25 Février 2021
Quatrième de couverture (écourtée)
Sayaka Kurahashi va mal. Mariée à un homme d'affaires absent, mère d'une fillette de trois ans qu'elle maltraite, elle a déjà tenté de mettre fin à ses jours. Et puis il y a cette étonnante amnésie : elle n'a aucun souvenir avant l'âge de cinq ans. Plus étrange encore, les albums de famille ne renferment aucune photo d'elle au berceau, faisant ses premiers pas... Quand, à la mort de son père, elle reçoit une enveloppe contenant une énigmatique clef à tête de lion et un plan sommaire conduisant à une bâtisse isolée dans les montagnes, elle se dit que la maison recèle peut-être le secret de son mal-être. Elle demande à son ancien petit ami de l'y accompagner.

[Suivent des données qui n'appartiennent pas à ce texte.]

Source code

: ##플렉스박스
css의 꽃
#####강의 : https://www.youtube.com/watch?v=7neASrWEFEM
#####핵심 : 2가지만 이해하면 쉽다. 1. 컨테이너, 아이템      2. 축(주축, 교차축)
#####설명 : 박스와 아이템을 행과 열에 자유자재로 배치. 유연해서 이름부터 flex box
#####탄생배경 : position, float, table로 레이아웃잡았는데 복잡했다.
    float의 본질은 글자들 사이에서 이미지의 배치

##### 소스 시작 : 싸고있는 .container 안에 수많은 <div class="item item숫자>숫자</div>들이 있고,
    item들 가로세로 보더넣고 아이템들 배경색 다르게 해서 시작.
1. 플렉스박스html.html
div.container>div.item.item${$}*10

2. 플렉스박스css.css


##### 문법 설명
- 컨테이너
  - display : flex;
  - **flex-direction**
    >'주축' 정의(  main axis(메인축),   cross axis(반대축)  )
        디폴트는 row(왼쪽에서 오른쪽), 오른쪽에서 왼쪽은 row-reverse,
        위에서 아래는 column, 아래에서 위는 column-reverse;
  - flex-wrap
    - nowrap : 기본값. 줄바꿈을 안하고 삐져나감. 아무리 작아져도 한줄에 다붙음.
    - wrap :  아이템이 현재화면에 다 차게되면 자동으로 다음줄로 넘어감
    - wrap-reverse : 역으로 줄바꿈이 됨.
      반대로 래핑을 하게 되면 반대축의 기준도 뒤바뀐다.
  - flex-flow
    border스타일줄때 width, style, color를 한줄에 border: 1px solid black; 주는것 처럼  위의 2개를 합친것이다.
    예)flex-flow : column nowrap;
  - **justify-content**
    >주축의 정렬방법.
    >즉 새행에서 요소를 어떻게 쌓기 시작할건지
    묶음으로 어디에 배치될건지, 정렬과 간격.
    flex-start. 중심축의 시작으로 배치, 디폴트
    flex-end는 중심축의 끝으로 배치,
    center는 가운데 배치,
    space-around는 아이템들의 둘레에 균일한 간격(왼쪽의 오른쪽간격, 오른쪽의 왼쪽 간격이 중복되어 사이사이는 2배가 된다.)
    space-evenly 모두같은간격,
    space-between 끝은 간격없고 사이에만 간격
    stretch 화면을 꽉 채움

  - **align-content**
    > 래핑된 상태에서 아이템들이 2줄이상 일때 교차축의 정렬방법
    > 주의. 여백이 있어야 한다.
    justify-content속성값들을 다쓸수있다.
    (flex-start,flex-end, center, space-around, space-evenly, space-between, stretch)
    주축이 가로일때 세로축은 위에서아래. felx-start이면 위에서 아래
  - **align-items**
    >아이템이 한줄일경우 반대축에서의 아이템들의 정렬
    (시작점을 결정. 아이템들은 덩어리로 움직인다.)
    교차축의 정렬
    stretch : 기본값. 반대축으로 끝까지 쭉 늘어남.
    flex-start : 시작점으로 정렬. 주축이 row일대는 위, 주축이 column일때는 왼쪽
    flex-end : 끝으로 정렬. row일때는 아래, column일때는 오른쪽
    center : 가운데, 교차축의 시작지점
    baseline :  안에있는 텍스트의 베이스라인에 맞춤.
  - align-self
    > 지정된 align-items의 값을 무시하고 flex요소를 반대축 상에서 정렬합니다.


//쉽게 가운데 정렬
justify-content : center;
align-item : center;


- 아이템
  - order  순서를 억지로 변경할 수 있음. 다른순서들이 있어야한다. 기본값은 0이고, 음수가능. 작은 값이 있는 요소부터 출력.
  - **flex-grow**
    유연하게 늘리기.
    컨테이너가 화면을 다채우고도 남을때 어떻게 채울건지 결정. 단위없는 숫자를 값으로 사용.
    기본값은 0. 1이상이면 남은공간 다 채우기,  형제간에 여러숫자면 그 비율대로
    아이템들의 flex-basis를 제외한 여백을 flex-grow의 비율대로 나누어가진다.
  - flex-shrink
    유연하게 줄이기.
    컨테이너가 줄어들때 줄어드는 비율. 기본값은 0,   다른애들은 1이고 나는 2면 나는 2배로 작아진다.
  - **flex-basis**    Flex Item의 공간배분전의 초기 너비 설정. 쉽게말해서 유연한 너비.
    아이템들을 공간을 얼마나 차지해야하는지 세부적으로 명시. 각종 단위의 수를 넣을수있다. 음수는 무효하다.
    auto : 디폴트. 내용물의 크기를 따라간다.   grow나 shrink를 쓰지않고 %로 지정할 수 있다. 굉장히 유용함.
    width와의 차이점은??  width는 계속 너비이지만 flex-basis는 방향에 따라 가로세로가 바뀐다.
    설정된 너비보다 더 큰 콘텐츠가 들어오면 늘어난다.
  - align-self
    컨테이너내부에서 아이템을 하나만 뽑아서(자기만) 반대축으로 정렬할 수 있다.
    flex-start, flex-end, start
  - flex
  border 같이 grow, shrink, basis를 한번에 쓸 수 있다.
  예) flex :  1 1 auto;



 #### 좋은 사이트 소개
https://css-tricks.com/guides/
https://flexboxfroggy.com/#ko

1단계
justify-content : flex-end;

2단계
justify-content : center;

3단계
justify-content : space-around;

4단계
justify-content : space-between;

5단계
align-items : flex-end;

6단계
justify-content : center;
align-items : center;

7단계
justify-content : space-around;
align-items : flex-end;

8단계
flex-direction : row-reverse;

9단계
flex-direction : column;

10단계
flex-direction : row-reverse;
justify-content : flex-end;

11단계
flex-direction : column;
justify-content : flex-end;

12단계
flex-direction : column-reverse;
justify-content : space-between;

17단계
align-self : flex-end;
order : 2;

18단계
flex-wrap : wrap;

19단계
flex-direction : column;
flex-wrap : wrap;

👉 La quatrième de couverture d'Actes Sud en dévoile un peu trop. Si vous tenez le livre dans vos mains, retenez-vous d'en lire plus que ci-dessus et laissez-vous porter.
Ce récit étrange et obsédant est construit comme un roman d'énigmes dont la chronologie des évènements qui sont révélés peu à peu aux deux protagonistes n'a rien de linéaire. Keigo Higashino utilise trois formes littéraires : la narration classique, le journal intime et le style épistolaire. Parfaitement imbriquées les unes dans les autres, elles donnent du rythme, créent de l'échange, du suspense et même une interactivité ludique.
Le lecteur est totalement impliqué dans l'enquête. Il progresse avec les héros au fur et à mesure des indices dévoilés, se forgeant sa propre idée des faits. Il extrapole et fait travailler sa capacité de déduction, content de repérer les mêmes détails que les personnages, étonné ou surpris quand ce n'est pas le cas, toujours sur le qui-vive, constamment dans l'attente du dénouement.
L'autre point fort de ce polar japonais, c''est évidement le contexte psychologique du récit que l'on devine très grave mais qui, à aucun moment, ne bascule dans le sordide ou le glauque. Il y a une certaine froideur face à des situations émotionnellement fortes, pourtant cela ne déclenche pas l'animosité, la frayeur, le jugement et encore moins l'indifférence. En progressant dans l'histoire, on est, paradoxalement au style ludique qui nous implique, spectateurs d'une remise en question des plus constructives. On acquiert vite le recul nécessaire pour chercher à comprendre plutôt que de juger. Et la forme que l'auteur s'impose force le dialogue et la réflexion.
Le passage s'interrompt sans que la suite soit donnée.